Испуганный и оттого еще более детский голос Рахима переспросил недоверчиво:
– Ты действительно хочешь?.. Ты разрешаешь?..
– Все ты правильно понял, сукин сын, – проворчал Турсун.
Медленно, робко повернулась ручка двери. Медленно, дюйм за дюймом, стала раскрываться дверь, остановилась полуоткрытая. Сперва появилась голова Рахима в старой чалме, потом худенькие плечики в рваном чапане. Он вошел и замер на пороге.
Стыд от необходимости обнаружить свою слабость и старость, гневное нетерпение покончить скорее с бесчестием, на которое он был обречен, готовы были вылиться в поток ругательств и проклятий. Он встретился взглядом с Рахимом. И выражение его глаз вселило в Турсуна странную уверенность. Бача так боялся не его. Сама возможность открыть дверь в святая святых наполняла священным страхом расширившиеся от ужаса и вдруг повзрослевшие глаза.
«Ничто и никогда не сможет ослабить такое уважение», – неожиданно для себя подумал Турсун. И миролюбиво сказал:
– Подойди ближе.
Рахим подошел к чарпаю, низко склонив голову.
– Сбрось одеяла на пол, – приказал Турсун.
Бача повиновался.
– Разотри мне изо всех сил ступни, колени, кисти, плечи, – перечислил Турсун.
Когда Рахим выполнил все это, Турсун распорядился:
– Ну а теперь подсунь все одеяла мне под спину.

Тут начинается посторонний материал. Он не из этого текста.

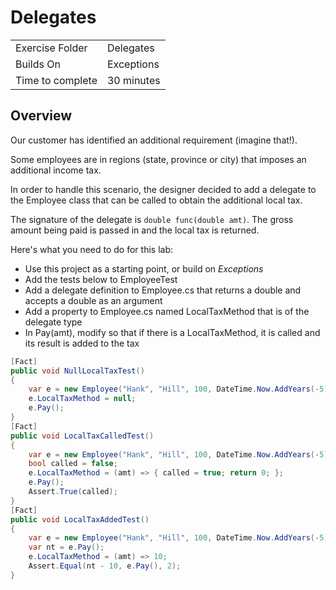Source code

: ﻿# Delegates

| | |
| --------- | --------------------------- |
| Exercise Folder | Delegates |
| Builds On | Exceptions |
| Time to complete | 30 minutes


## Overview
Our customer has identified an additional requirement (imagine that!).

Some employees are in regions (state, province or city) that imposes an additional income tax.

In order to handle this scenario, the designer decided to add a delegate to the Employee class that can be called to obtain the additional local tax.

The signature of the delegate is `double func(double amt)`.  The gross amount being paid is passed in and the local tax is returned.

Here's what you need to do for this lab:
- Use this project as a starting point, or build on *Exceptions*
- Add the tests below to EmployeeTest
- Add a delegate definition to Employee.cs that returns a double and accepts a double as an argument
- Add a property to Employee.cs named LocalTaxMethod that is of the delegate type
- In Pay(amt), modify so that if there is a LocalTaxMethod, it is called and its result is added to the tax
```c#
[Fact]
public void NullLocalTaxTest()
{
    var e = new Employee("Hank", "Hill", 100, DateTime.Now.AddYears(-5).AddDays(-10));
    e.LocalTaxMethod = null;
    e.Pay();
}
[Fact]
public void LocalTaxCalledTest()
{
    var e = new Employee("Hank", "Hill", 100, DateTime.Now.AddYears(-5).AddDays(-10));
    bool called = false;
    e.LocalTaxMethod = (amt) => { called = true; return 0; };
    e.Pay();
    Assert.True(called);
}
[Fact]
public void LocalTaxAddedTest()
{
    var e = new Employee("Hank", "Hill", 100, DateTime.Now.AddYears(-5).AddDays(-10));
    var nt = e.Pay();
    e.LocalTaxMethod = (amt) => 10;
    Assert.Equal(nt - 10, e.Pay(), 2);
}
```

Вот так. А сейчас возьми меня за руки и подними.
Упершись в чарпай, слуга стал тянуть к себе грузное тело хозяина. Постепенно Турсун почувствовал, как растягиваются хрящи шеи и хребта. Сильным толчком, от которого, как ему показалось, у него надломилась поясница, он выпрямил торс. Мускулы разогревались, суставы шевелились. Но еще недостаточно, чтобы он мог спустить ноги на пол. Рахим их опустил, одну за другой, а Турсун, упершись ладонями в чарпай, повернул торс.
Старый чопендоз с трудом переводил дыхание. Предстояло выдержать последнее, наитяжелейшее унижение: дать себя одеть, как малое дитя.
– Одежду, – сказал он сквозь зубы.
Рахим снял висевшие на большом гвозде, вбитом в дверь, брюки. Штанины были широкими, и ноги Турсуна влезли в них легко. Труднее стало, когда надо было поднять их с ляжек до пояса. Опираясь на обе палки, Турсун тщетно пытался хоть на миллиметр оторвать свой таз от чарпая.
Тоненький и слабый голосок, доносящийся словно издалека, сказал ему:
– Наклонись направо… чуть-чуть… капельку…
Он подчинился. Ткань поднялась вдоль ляжки, вдоль бедра.
– Теперь налево, пожалуйста, – произнес тоненький голосок.
Турсун опять подчинился и принял сидячее положение. Он почувствовал, как удивительно ловкие пальчики тянули, затягивали шнурок, которым штаны удерживались на поясе, а также другой – в промежности. Он хотел остановить их. Это он смог бы сделать и сам. Но не успел. Руки Рахима были более ловкими, более проворными. За всю свою долгую жизнь Турсун не испытал такого унижения… «Если бы Уроз увидел меня таким, – подумал Турсун. – О, сын мой, хоть ты и калека, но как я тебе завидую!»